0

I have a data file (temp.dat) that consists of 3 columns and ~20k rows. It looks like this:

0 1 100.00
0 2 100.00
0 3 100.00
...
1 10 100.00
1 11 100.00
1 12 100.00
1 13 100.00
1 14 100.00
1 15 100.00
1 16 100.00
1 17 100.00
...
0 10 100.00
0 11 100.00
0 12 100.00
...

I would like to count the number of rows that satisfy the following criteria in the code. I tried map and list comprehension but both seem incredible slow. List comprehension is about a minute faster.

data = np.genfromtxt('temp.dat')
base1, base2, pct = data[:,0], data[:,1], data[:,2]
expected_count = 10000

BASE_NAME = []
for x in range(0,36):
    count1 = sum(map(lambda base1 : base1 == x, base1)) 
    count2 = sum(map(lambda base2 : base2 == x, base2))
    total_count = count1 + count2
    if total_count == expected_count:
        base_num = x
        BASE_NAME.append(base_num)

total_base_name = len(BASE_NAME)
print (total_base_name)

For list comprehension, the syntax becomes:

count1 = sum([base1 == x for base1 in base1])
count2 = sum([base2 == x for base2 in base2])
norok2
  • 25,683
  • 4
  • 73
  • 99
hamster
  • 69
  • 7
  • Does this answer your question? [How to count the occurrence of certain item in an ndarray in Python?](https://stackoverflow.com/questions/28663856/how-to-count-the-occurrence-of-certain-item-in-an-ndarray-in-python) – norok2 Apr 01 '20 at 12:05
  • Partially, as i ended up using numpy count_nonzero in the end. – hamster Apr 02 '20 at 14:19

1 Answers1

2

(EDITED: I somewhat overlooked that you were using NumPy arrays)

To replace:

sum(map(lambda base1 : base1 == x, base1)) 

or:

count1 = sum([base1 == x for base1 in base1])

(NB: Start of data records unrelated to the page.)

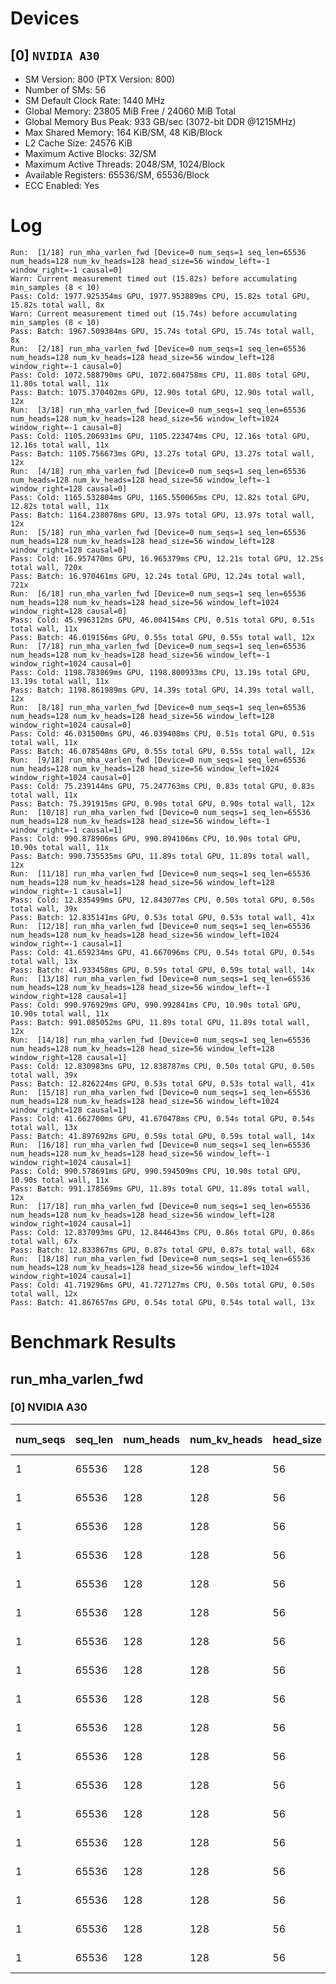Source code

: # Devices

## [0] `NVIDIA A30`
* SM Version: 800 (PTX Version: 800)
* Number of SMs: 56
* SM Default Clock Rate: 1440 MHz
* Global Memory: 23805 MiB Free / 24060 MiB Total
* Global Memory Bus Peak: 933 GB/sec (3072-bit DDR @1215MHz)
* Max Shared Memory: 164 KiB/SM, 48 KiB/Block
* L2 Cache Size: 24576 KiB
* Maximum Active Blocks: 32/SM
* Maximum Active Threads: 2048/SM, 1024/Block
* Available Registers: 65536/SM, 65536/Block
* ECC Enabled: Yes

# Log

```
Run:  [1/18] run_mha_varlen_fwd [Device=0 num_seqs=1 seq_len=65536 num_heads=128 num_kv_heads=128 head_size=56 window_left=-1 window_right=-1 causal=0]
Warn: Current measurement timed out (15.82s) before accumulating min_samples (8 < 10)
Pass: Cold: 1977.925354ms GPU, 1977.953889ms CPU, 15.82s total GPU, 15.82s total wall, 8x 
Warn: Current measurement timed out (15.74s) before accumulating min_samples (8 < 10)
Pass: Batch: 1967.509384ms GPU, 15.74s total GPU, 15.74s total wall, 8x
Run:  [2/18] run_mha_varlen_fwd [Device=0 num_seqs=1 seq_len=65536 num_heads=128 num_kv_heads=128 head_size=56 window_left=128 window_right=-1 causal=0]
Pass: Cold: 1072.588790ms GPU, 1072.604758ms CPU, 11.80s total GPU, 11.80s total wall, 11x 
Pass: Batch: 1075.370402ms GPU, 12.90s total GPU, 12.90s total wall, 12x
Run:  [3/18] run_mha_varlen_fwd [Device=0 num_seqs=1 seq_len=65536 num_heads=128 num_kv_heads=128 head_size=56 window_left=1024 window_right=-1 causal=0]
Pass: Cold: 1105.206931ms GPU, 1105.223474ms CPU, 12.16s total GPU, 12.16s total wall, 11x 
Pass: Batch: 1105.756673ms GPU, 13.27s total GPU, 13.27s total wall, 12x
Run:  [4/18] run_mha_varlen_fwd [Device=0 num_seqs=1 seq_len=65536 num_heads=128 num_kv_heads=128 head_size=56 window_left=-1 window_right=128 causal=0]
Pass: Cold: 1165.532804ms GPU, 1165.550065ms CPU, 12.82s total GPU, 12.82s total wall, 11x 
Pass: Batch: 1164.238078ms GPU, 13.97s total GPU, 13.97s total wall, 12x
Run:  [5/18] run_mha_varlen_fwd [Device=0 num_seqs=1 seq_len=65536 num_heads=128 num_kv_heads=128 head_size=56 window_left=128 window_right=128 causal=0]
Pass: Cold: 16.957470ms GPU, 16.965379ms CPU, 12.21s total GPU, 12.25s total wall, 720x 
Pass: Batch: 16.970461ms GPU, 12.24s total GPU, 12.24s total wall, 721x
Run:  [6/18] run_mha_varlen_fwd [Device=0 num_seqs=1 seq_len=65536 num_heads=128 num_kv_heads=128 head_size=56 window_left=1024 window_right=128 causal=0]
Pass: Cold: 45.996312ms GPU, 46.004154ms CPU, 0.51s total GPU, 0.51s total wall, 11x 
Pass: Batch: 46.019156ms GPU, 0.55s total GPU, 0.55s total wall, 12x
Run:  [7/18] run_mha_varlen_fwd [Device=0 num_seqs=1 seq_len=65536 num_heads=128 num_kv_heads=128 head_size=56 window_left=-1 window_right=1024 causal=0]
Pass: Cold: 1198.783869ms GPU, 1198.800933ms CPU, 13.19s total GPU, 13.19s total wall, 11x 
Pass: Batch: 1198.861989ms GPU, 14.39s total GPU, 14.39s total wall, 12x
Run:  [8/18] run_mha_varlen_fwd [Device=0 num_seqs=1 seq_len=65536 num_heads=128 num_kv_heads=128 head_size=56 window_left=128 window_right=1024 causal=0]
Pass: Cold: 46.031500ms GPU, 46.039408ms CPU, 0.51s total GPU, 0.51s total wall, 11x 
Pass: Batch: 46.078548ms GPU, 0.55s total GPU, 0.55s total wall, 12x
Run:  [9/18] run_mha_varlen_fwd [Device=0 num_seqs=1 seq_len=65536 num_heads=128 num_kv_heads=128 head_size=56 window_left=1024 window_right=1024 causal=0]
Pass: Cold: 75.239144ms GPU, 75.247763ms CPU, 0.83s total GPU, 0.83s total wall, 11x 
Pass: Batch: 75.391915ms GPU, 0.90s total GPU, 0.90s total wall, 12x
Run:  [10/18] run_mha_varlen_fwd [Device=0 num_seqs=1 seq_len=65536 num_heads=128 num_kv_heads=128 head_size=56 window_left=-1 window_right=-1 causal=1]
Pass: Cold: 990.878906ms GPU, 990.894106ms CPU, 10.90s total GPU, 10.90s total wall, 11x 
Pass: Batch: 990.735535ms GPU, 11.89s total GPU, 11.89s total wall, 12x
Run:  [11/18] run_mha_varlen_fwd [Device=0 num_seqs=1 seq_len=65536 num_heads=128 num_kv_heads=128 head_size=56 window_left=128 window_right=-1 causal=1]
Pass: Cold: 12.835499ms GPU, 12.843077ms CPU, 0.50s total GPU, 0.50s total wall, 39x 
Pass: Batch: 12.835141ms GPU, 0.53s total GPU, 0.53s total wall, 41x
Run:  [12/18] run_mha_varlen_fwd [Device=0 num_seqs=1 seq_len=65536 num_heads=128 num_kv_heads=128 head_size=56 window_left=1024 window_right=-1 causal=1]
Pass: Cold: 41.659234ms GPU, 41.667096ms CPU, 0.54s total GPU, 0.54s total wall, 13x 
Pass: Batch: 41.933458ms GPU, 0.59s total GPU, 0.59s total wall, 14x
Run:  [13/18] run_mha_varlen_fwd [Device=0 num_seqs=1 seq_len=65536 num_heads=128 num_kv_heads=128 head_size=56 window_left=-1 window_right=128 causal=1]
Pass: Cold: 990.976929ms GPU, 990.992841ms CPU, 10.90s total GPU, 10.90s total wall, 11x 
Pass: Batch: 991.085052ms GPU, 11.89s total GPU, 11.89s total wall, 12x
Run:  [14/18] run_mha_varlen_fwd [Device=0 num_seqs=1 seq_len=65536 num_heads=128 num_kv_heads=128 head_size=56 window_left=128 window_right=128 causal=1]
Pass: Cold: 12.830983ms GPU, 12.838787ms CPU, 0.50s total GPU, 0.50s total wall, 39x 
Pass: Batch: 12.826224ms GPU, 0.53s total GPU, 0.53s total wall, 41x
Run:  [15/18] run_mha_varlen_fwd [Device=0 num_seqs=1 seq_len=65536 num_heads=128 num_kv_heads=128 head_size=56 window_left=1024 window_right=128 causal=1]
Pass: Cold: 41.662700ms GPU, 41.670478ms CPU, 0.54s total GPU, 0.54s total wall, 13x 
Pass: Batch: 41.897692ms GPU, 0.59s total GPU, 0.59s total wall, 14x
Run:  [16/18] run_mha_varlen_fwd [Device=0 num_seqs=1 seq_len=65536 num_heads=128 num_kv_heads=128 head_size=56 window_left=-1 window_right=1024 causal=1]
Pass: Cold: 990.578691ms GPU, 990.594509ms CPU, 10.90s total GPU, 10.90s total wall, 11x 
Pass: Batch: 991.178569ms GPU, 11.89s total GPU, 11.89s total wall, 12x
Run:  [17/18] run_mha_varlen_fwd [Device=0 num_seqs=1 seq_len=65536 num_heads=128 num_kv_heads=128 head_size=56 window_left=128 window_right=1024 causal=1]
Pass: Cold: 12.837093ms GPU, 12.844643ms CPU, 0.86s total GPU, 0.86s total wall, 67x 
Pass: Batch: 12.833867ms GPU, 0.87s total GPU, 0.87s total wall, 68x
Run:  [18/18] run_mha_varlen_fwd [Device=0 num_seqs=1 seq_len=65536 num_heads=128 num_kv_heads=128 head_size=56 window_left=1024 window_right=1024 causal=1]
Pass: Cold: 41.719296ms GPU, 41.727127ms CPU, 0.50s total GPU, 0.50s total wall, 12x 
Pass: Batch: 41.867657ms GPU, 0.54s total GPU, 0.54s total wall, 13x
```

# Benchmark Results

## run_mha_varlen_fwd

### [0] NVIDIA A30

| num_seqs | seq_len | num_heads | num_kv_heads | head_size | window_left | window_right | causal |  Q Tensor   |  K Tensor   |  V Tensor   |   Output    | Tokens |   Est. FLOPS   | Memory Usage | Samples |  CPU Time  | Noise |  GPU Time  | Noise |  Elem/s  | GlobalMem BW | BWUtil | Samples | Batch GPU  |
|----------|---------|-----------|--------------|-----------|-------------|--------------|--------|-------------|-------------|-------------|-------------|--------|----------------|--------------|---------|------------|-------|------------|-------|----------|--------------|--------|---------|------------|
|        1 |   65536 |       128 |          128 |        56 |          -1 |           -1 |      0 | 896.000 MiB | 896.000 MiB | 896.000 MiB | 896.000 MiB |  65536 | 61572651155456 |         3584 |      8x |    1.978 s | 0.38% |    1.978 s | 0.38% |  33.134K |   1.900 GB/s |  0.20% |      8x |    1.968 s |
|        1 |   65536 |       128 |          128 |        56 |         128 |           -1 |      0 | 896.000 MiB | 896.000 MiB | 896.000 MiB | 896.000 MiB |  65536 | 61572651155456 |         3584 |     11x |    1.073 s | 0.10% |    1.073 s | 0.10% |  61.101K |   3.504 GB/s |  0.38% |     12x |    1.075 s |
|        1 |   65536 |       128 |          128 |        56 |        1024 |           -1 |      0 | 896.000 MiB | 896.000 MiB | 896.000 MiB | 896.000 MiB |  65536 | 61572651155456 |         3584 |     11x |    1.105 s | 0.07% |    1.105 s | 0.07% |  59.297K |   3.400 GB/s |  0.36% |     12x |    1.106 s |
|        1 |   65536 |       128 |          128 |        56 |          -1 |          128 |      0 | 896.000 MiB | 896.000 MiB | 896.000 MiB | 896.000 MiB |  65536 | 61572651155456 |         3584 |     11x |    1.166 s | 0.10% |    1.166 s | 0.10% |  56.228K |   3.224 GB/s |  0.35% |     12x |    1.164 s |
|        1 |   65536 |       128 |          128 |        56 |         128 |          128 |      0 | 896.000 MiB | 896.000 MiB | 896.000 MiB | 896.000 MiB |  65536 | 61572651155456 |         3584 |    720x |  16.965 ms | 0.51% |  16.957 ms | 0.51% |   3.865M | 221.619 GB/s | 23.75% |    721x |  16.970 ms |
|        1 |   65536 |       128 |          128 |        56 |        1024 |          128 |      0 | 896.000 MiB | 896.000 MiB | 896.000 MiB | 896.000 MiB |  65536 | 61572651155456 |         3584 |     11x |  46.004 ms | 0.03% |  45.996 ms | 0.02% |   1.425M |  81.704 GB/s |  8.76% |     12x |  46.019 ms |
|        1 |   65536 |       128 |          128 |        56 |          -1 |         1024 |      0 | 896.000 MiB | 896.000 MiB | 896.000 MiB | 896.000 MiB |  65536 | 61572651155456 |         3584 |     11x |    1.199 s | 0.05% |    1.199 s | 0.05% |  54.669K |   3.135 GB/s |  0.34% |     12x |    1.199 s |
|        1 |   65536 |       128 |          128 |        56 |         128 |         1024 |      0 | 896.000 MiB | 896.000 MiB | 896.000 MiB | 896.000 MiB |  65536 | 61572651155456 |         3584 |     11x |  46.039 ms | 0.08% |  46.032 ms | 0.08% |   1.424M |  81.642 GB/s |  8.75% |     12x |  46.079 ms |
|        1 |   65536 |       128 |          128 |        56 |        1024 |         1024 |      0 | 896.000 MiB | 896.000 MiB | 896.000 MiB | 896.000 MiB |  65536 | 61572651155456 |         3584 |     11x |  75.248 ms | 0.44% |  75.239 ms | 0.44% | 871.036K |  49.949 GB/s |  5.35% |     12x |  75.392 ms |
|        1 |   65536 |       128 |          128 |        56 |          -1 |           -1 |      1 | 896.000 MiB | 896.000 MiB | 896.000 MiB | 896.000 MiB |  65536 | 61572651155456 |         3584 |     11x | 990.894 ms | 0.11% | 990.879 ms | 0.11% |  66.139K |   3.793 GB/s |  0.41% |     12x | 990.736 ms |
|        1 |   65536 |       128 |          128 |        56 |         128 |           -1 |      1 | 896.000 MiB | 896.000 MiB | 896.000 MiB | 896.000 MiB |  65536 | 61572651155456 |         3584 |     39x |  12.843 ms | 0.36% |  12.835 ms | 0.35% |   5.106M | 292.789 GB/s | 31.38% |     41x |  12.835 ms |
|        1 |   65536 |       128 |          128 |        56 |        1024 |           -1 |      1 | 896.000 MiB | 896.000 MiB | 896.000 MiB | 896.000 MiB |  65536 | 61572651155456 |         3584 |     13x |  41.667 ms | 0.04% |  41.659 ms | 0.04% |   1.573M |  90.210 GB/s |  9.67% |     14x |  41.933 ms |
|        1 |   65536 |       128 |          128 |        56 |          -1 |          128 |      1 | 896.000 MiB | 896.000 MiB | 896.000 MiB | 896.000 MiB |  65536 | 61572651155456 |         3584 |     11x | 990.993 ms | 0.08% | 990.977 ms | 0.08% |  66.133K |   3.792 GB/s |  0.41% |     12x | 991.085 ms |
|        1 |   65536 |       128 |          128 |        56 |         128 |          128 |      1 | 896.000 MiB | 896.000 MiB | 896.000 MiB | 896.000 MiB |  65536 | 61572651155456 |         3584 |     39x |  12.839 ms | 0.33% |  12.831 ms | 0.33% |   5.108M | 292.892 GB/s | 31.39% |     41x |  12.826 ms |
|        1 |   65536 |       128 |          128 |        56 |        1024 |          128 |      1 | 896.000 MiB | 896.000 MiB | 896.000 MiB | 896.000 MiB |  65536 | 61572651155456 |         3584 |     13x |  41.670 ms | 0.06% |  41.663 ms | 0.06% |   1.573M |  90.203 GB/s |  9.67% |     14x |  41.898 ms |
|        1 |   65536 |       128 |          128 |        56 |          -1 |         1024 |      1 | 896.000 MiB | 896.000 MiB | 896.000 MiB | 896.000 MiB |  65536 | 61572651155456 |         3584 |     11x | 990.595 ms | 0.09% | 990.579 ms | 0.09% |  66.159K |   3.794 GB/s |  0.41% |     12x | 991.179 ms |
|        1 |   65536 |       128 |          128 |        56 |         128 |         1024 |      1 | 896.000 MiB | 896.000 MiB | 896.000 MiB | 896.000 MiB |  65536 | 61572651155456 |         3584 |     67x |  12.845 ms | 0.50% |  12.837 ms | 0.50% |   5.105M | 292.753 GB/s | 31.37% |     68x |  12.834 ms |
|        1 |   65536 |       128 |          128 |        56 |        1024 |         1024 |      1 | 896.000 MiB | 896.000 MiB | 896.000 MiB | 896.000 MiB |  65536 | 61572651155456 |         3584 |     12x |  41.727 ms | 0.37% |  41.719 ms | 0.37% |   1.571M |  90.081 GB/s |  9.65% |     13x |  41.868 ms |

the best approach depends if your input is a list or a NumPy array.

  • if you have a list, you could use the list.count() method:
base1.count(x)
  • if you have a NumPy array, as this seems to be the case, you could use np.count_nonzero() for NumPy arrays:
import numpy as np


np.count_nonzero(base1 == x)

However, this will create a potentially large temporary object. This can be solved by creating your own function and accelerate it with Cython (not shown) or, even better, with Numba, as shown below:

import numba as nb


@nb.jit
def nb_count_equal(arr, value):
    result = 0
    for x in arr:
        if x == value:
            result += 1
    return result

which would also be faster than np.count_nonzero() in this case.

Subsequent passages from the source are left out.